Question

If $ \cos \dfrac{\pi }{{33}}\cos \dfrac{{2\pi }}{{33}}\cos \dfrac{{4\pi }}{{33}}\cos \dfrac{{8\pi }}{{33}}\cos \dfrac{{16\pi }}{{33}}\cos = \dfrac{1}{m} $ , then m =?

Answer 1

Hint: Generally these types of question can be simplified easily but since in this question it is difficult to simplify it so here we can multiply the equation by \[\dfrac{{2\sin \dfrac{\pi }{{33}}}}{{2\sin \dfrac{\pi }{{33}}}}\] then apply the formula \[\sin 2\theta = 2\sin \theta \cos \theta \] in the equation to find the value of m.

Complete step-by-step answer:
Let \[\cos \dfrac{\pi }{{33}}\cos \dfrac{{2\pi }}{{33}}\cos \dfrac{{4\pi }}{{33}}\cos \dfrac{{8\pi }}{{33}}\cos \dfrac{{16\pi }}{{33}}\cos \] take as equation 1
Now let multiply equation 1 by \[\dfrac{{2\sin \dfrac{\pi }{{33}}}}{{2\sin \dfrac{\pi }{{33}}}}\]
 $ \Rightarrow $ \[\cos \dfrac{\pi }{{33}}\cos \dfrac{{2\pi }}{{33}}\cos \dfrac{{4\pi }}{{33}}\cos \dfrac{{8\pi }}{{33}}\cos \dfrac{{16\pi }}{{33}}\cos \] \[ \times \] \[\dfrac{{2\sin \dfrac{\pi }{{33}}}}{{2\sin \dfrac{\pi }{{33}}}}\] =\[\dfrac{{\sin \dfrac{{2\pi }}{{33}}}}{{2\sin \dfrac{\pi }{{33}}}}\cos \dfrac{{2\pi }}{{33}}\cos \dfrac{{4\pi }}{{33}}\cos \dfrac{{8\pi }}{{33}}\cos \dfrac{{16\pi }}{{33}}\cos \] by the formula \[\sin 2\theta = 2\sin \theta \cos \theta \]
\[\dfrac{{\sin \dfrac{{2\pi }}{{33}}}}{{2\sin \dfrac{\pi }{{33}}}}\cos \dfrac{{2\pi }}{{33}}\cos \dfrac{{4\pi }}{{33}}\cos \dfrac{{8\pi }}{{33}}\cos \dfrac{{16\pi }}{{33}}\cos \] (Equation 2)
Now multiplying and dividing the equation 2 by $ {2^4} $
\[\dfrac{{{2^4}\sin \dfrac{{2\pi }}{{33}}}}{{{2^5}\sin \dfrac{\pi }{{33}}}}\cos \dfrac{{2\pi }}{{33}}\cos \dfrac{{4\pi }}{{33}}\cos \dfrac{{8\pi }}{{33}}\cos \dfrac{{16\pi }}{{33}}\cos \] (Equation 3)
Now applying the formula \[\sin 2\theta = 2\sin \theta \cos \theta \] 4 times to simplify the equation into simplest form i.e.
 $ \Rightarrow $ $ \dfrac{{\sin \dfrac{{32\pi }}{{33}}}}{{32\sin \dfrac{\pi }{{33}}}} $ = $ \dfrac{{\sin (\pi - \dfrac{\pi }{{33}})}}{{32\sin \dfrac{\pi }{{33}}}} $
 $ \Rightarrow $ \[\dfrac{{\sin \dfrac{\pi }{{33}}}}{{32\sin \dfrac{\pi }{{33}}}} = \dfrac{1}{{32}}\] By the formula of $ \sin (\pi - \theta ) = \sin \theta $
So the value of $ \dfrac{1}{m} = \dfrac{1}{{32}} $ .

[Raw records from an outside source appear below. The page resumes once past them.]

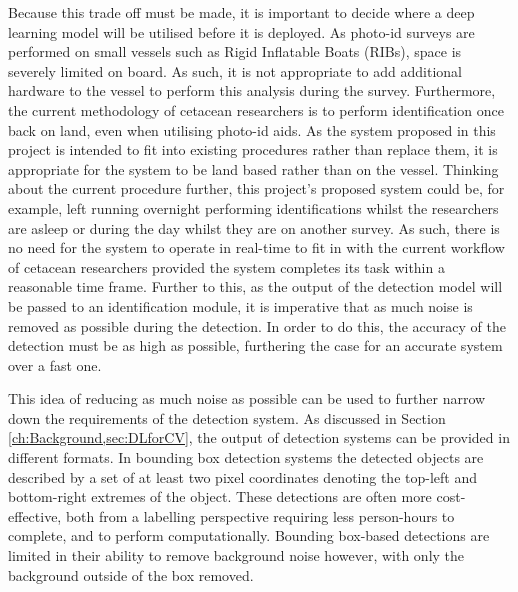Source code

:  Because this trade off must be made, it is important to decide where a deep learning model will be utilised before it is deployed. As photo-id surveys are performed on small vessels such as Rigid Inflatable Boats (RIBs), space is severely limited on board. As such, it is not appropriate to add additional hardware to the vessel to perform this analysis during the survey. Furthermore, the current methodology of cetacean researchers is to perform identification once back on land, even when utilising photo-id aids. As the system proposed in this project is intended to fit into existing procedures rather than replace them, it is appropriate for the system to be land based rather than on the vessel. Thinking about the current procedure further, this project's proposed system could be, for example, left running overnight performing identifications whilst the researchers are asleep or during the day whilst they are on another survey. As such, there is no need for the system to operate in real-time to fit in with the current workflow of cetacean researchers provided the system completes its task within a reasonable time frame. Further to this, as the output of the detection model will be passed to an identification module, it is imperative that as much noise is removed as possible during the detection. In order to do this, the accuracy of the detection must be as high as possible, furthering the case for an accurate system over a fast one.
 
 This idea of reducing as much noise as possible can be used to further narrow down the requirements of the detection system. As discussed in Section \ref{ch:Background,sec:DLforCV}, the output of detection systems can be provided in different formats. In bounding box detection systems the detected objects are described by a set of at least two pixel coordinates denoting the top-left and bottom-right extremes of the object. These detections are often more cost-effective, both from a labelling perspective requiring less person-hours to complete, and to perform computationally. Bounding box-based detections are limited in their ability to remove background noise however, with only the background outside of the box removed.
 
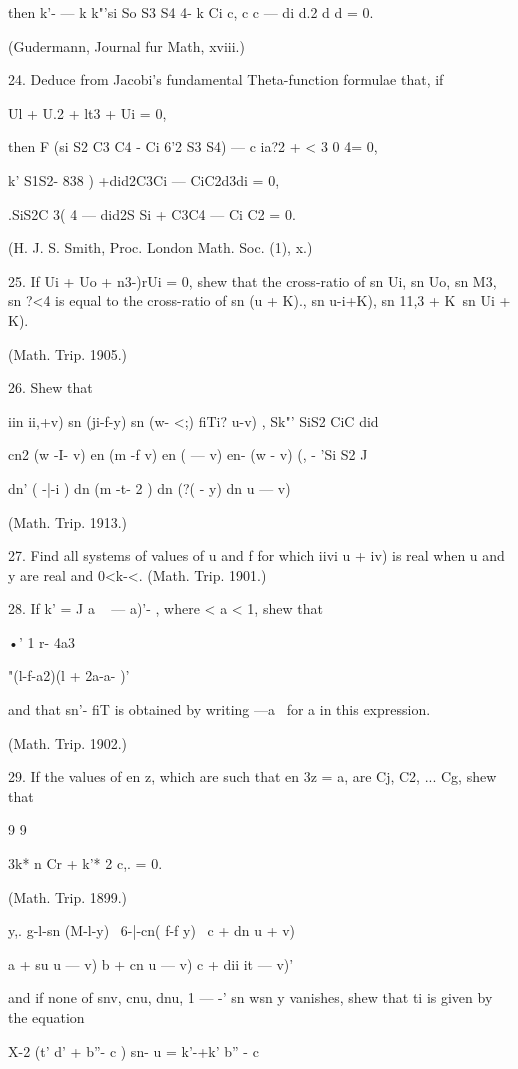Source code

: then k'- — k k"'si So S3 S4 4- k Ci c, c c — di d.2 d d = 0.

(Gudermann, Journal fur Math, xviii.)

24. Deduce from Jacobi's fundamental Theta-function formulae that, if

Ul + U.2 + lt3 + Ui = 0,

then F (si S2 C3 C4 - Ci 6'2 S3 S4) — c ia?2 + < 3 0 4= 0,

k' S1S2- 838 ) +did2C3Ci — CiC2d3di = 0,

.SiS2C 3( 4 — did2S Si + C3C4 — Ci C2 = 0.

(H. J. S. Smith, Proc. London Math. Soc. (1), x.)

25. If Ui + Uo + n3-)rUi = 0, shew that the cross-ratio of sn Ui, sn
Uo, sn M3, sn ?<4 is equal to the cross-ratio of sn (u + K)., sn
u-i+K), sn 11,3 + K\ sn Ui + K).

(Math. Trip. 1905.)

26. Shew that

iin ii,+v) sn (ji-f-y) sn (w- <;) fiTi? u-v) , Sk"' SiS2 CiC did

cn2 (w -I- v) en (m -f v) en ( — v) en- (w - v) (, - 'Si S2 J

dn' ( -|-i ) dn (m -t- 2 ) dn (?( - y) dn u — v)

(Math. Trip. 1913.)

27. Find all systems of values of u and f for which iivi u + iv) is
real when u and y are real and 0<k-<. (Math. Trip. 1901.)

28. If k' = J a ~ — a)'- , where < a < 1, shew that

•' 1 r- 4a3

 "(l-f-a2)(l + 2a-a- )'

and that sn'- fiT is obtained by writing —a~ for a in this expression.

(Math. Trip. 1902.)

29. If the values of en z, which are such that en 3z = a, are Cj, C2,
... Cg, shew that

9 9

3k* n Cr + k'* 2 c,. = 0.

(Math. Trip. 1899.)

y,. g-l-sn (M-l-y) \ 6-|-cn( f-f y) \ c + dn u + v)

a + su u — v) b + cn u — v) c + dii it — v)'

and if none of snv, cnu, dnu, 1 — -' sn wsn y vanishes, shew that ti
is given by the equation

X-2 (t' d' + b''- c ) sn- u = k'-+k' b'' - c\

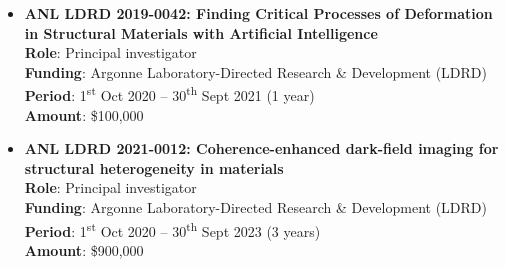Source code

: \documentclass[11pt]{article}
\begin{document}
\begin{itemize}
    \item \textbf{ANL LDRD 2019-0042: Finding Critical Processes of Deformation in Structural Materials with Artificial Intelligence}\\
        \textbf{Role}: Principal investigator \\
        \textbf{Funding}: Argonne Laboratory-Directed Research \& Development (LDRD) \\
        \textbf{Period}: 1\textsuperscript{st} Oct 2020 -- 30\textsuperscript{th} Sept 2021 (1 year) \\
        \textbf{Amount}: \$100,000
    \item \textbf{ANL LDRD 2021-0012: Coherence-enhanced dark-field imaging for structural heterogeneity in materials}\\
        \textbf{Role}: Principal investigator \\
        \textbf{Funding}: Argonne Laboratory-Directed Research \& Development (LDRD) \\
        \textbf{Period}: 1\textsuperscript{st} Oct 2020 -- 30\textsuperscript{th} Sept 2023 (3 years) \\
        \textbf{Amount}: \$900,000
\end{itemize} 
\end{document}
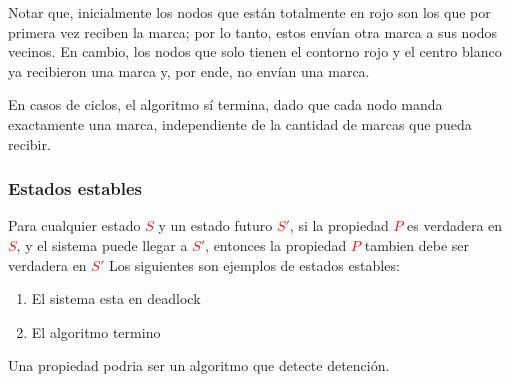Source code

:Notar que, inicialmente los nodos que están totalmente en rojo son los que por primera vez reciben la marca; por lo tanto, estos envían otra marca a sus nodos vecinos. En cambio, los nodos que solo tienen el contorno rojo y el centro blanco ya recibieron una marca y, por ende, no envían una marca.

En casos de ciclos, el algoritmo sí termina, dado que cada nodo manda exactamente una marca, independiente de la cantidad de marcas que pueda recibir.

 \subsubsection{Estados estables}
 Para cualquier estado \textcolor{red}{\textbf{$S$}} y un estado futuro \textcolor{red}{\textbf{$S'$}}, si la propiedad \textcolor{red}{\textbf{$P$}} es verdadera en \textcolor{red}{\textbf{$S$}}, y el sistema puede llegar a \textcolor{red}{\textbf{$S'$}}, entonces la propiedad \textcolor{red}{\textbf{$P$}} tambien debe ser verdadera en \textcolor{red}{\textbf{$S'$}}
 Los siguientes son ejemplos de estados estables:
 \begin{enumerate}
   \item El sistema esta en deadlock
   \item El algoritmo termino
 \end{enumerate}
 Una propiedad podria ser un algoritmo que detecte detención.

Note: In the solution we have used the term trigonometric identities are equalities that involve trigonometric functions like $ \sin \theta $ , $ \cos \theta $ , $ \tan \theta $ , etc. If we explain this term as geometrically, these are identities involving certain functions of one or more angles and they are distinct from triangle identities, which are identities potentially involving angles but also involving side lengths or other lengths of a triangle. There is an important application i.e. the integration of non-trigonometric functions: a common technique involves first using the substitution rule with a trigonometric function, and then simplifying the resulting integral with a trigonometric identity.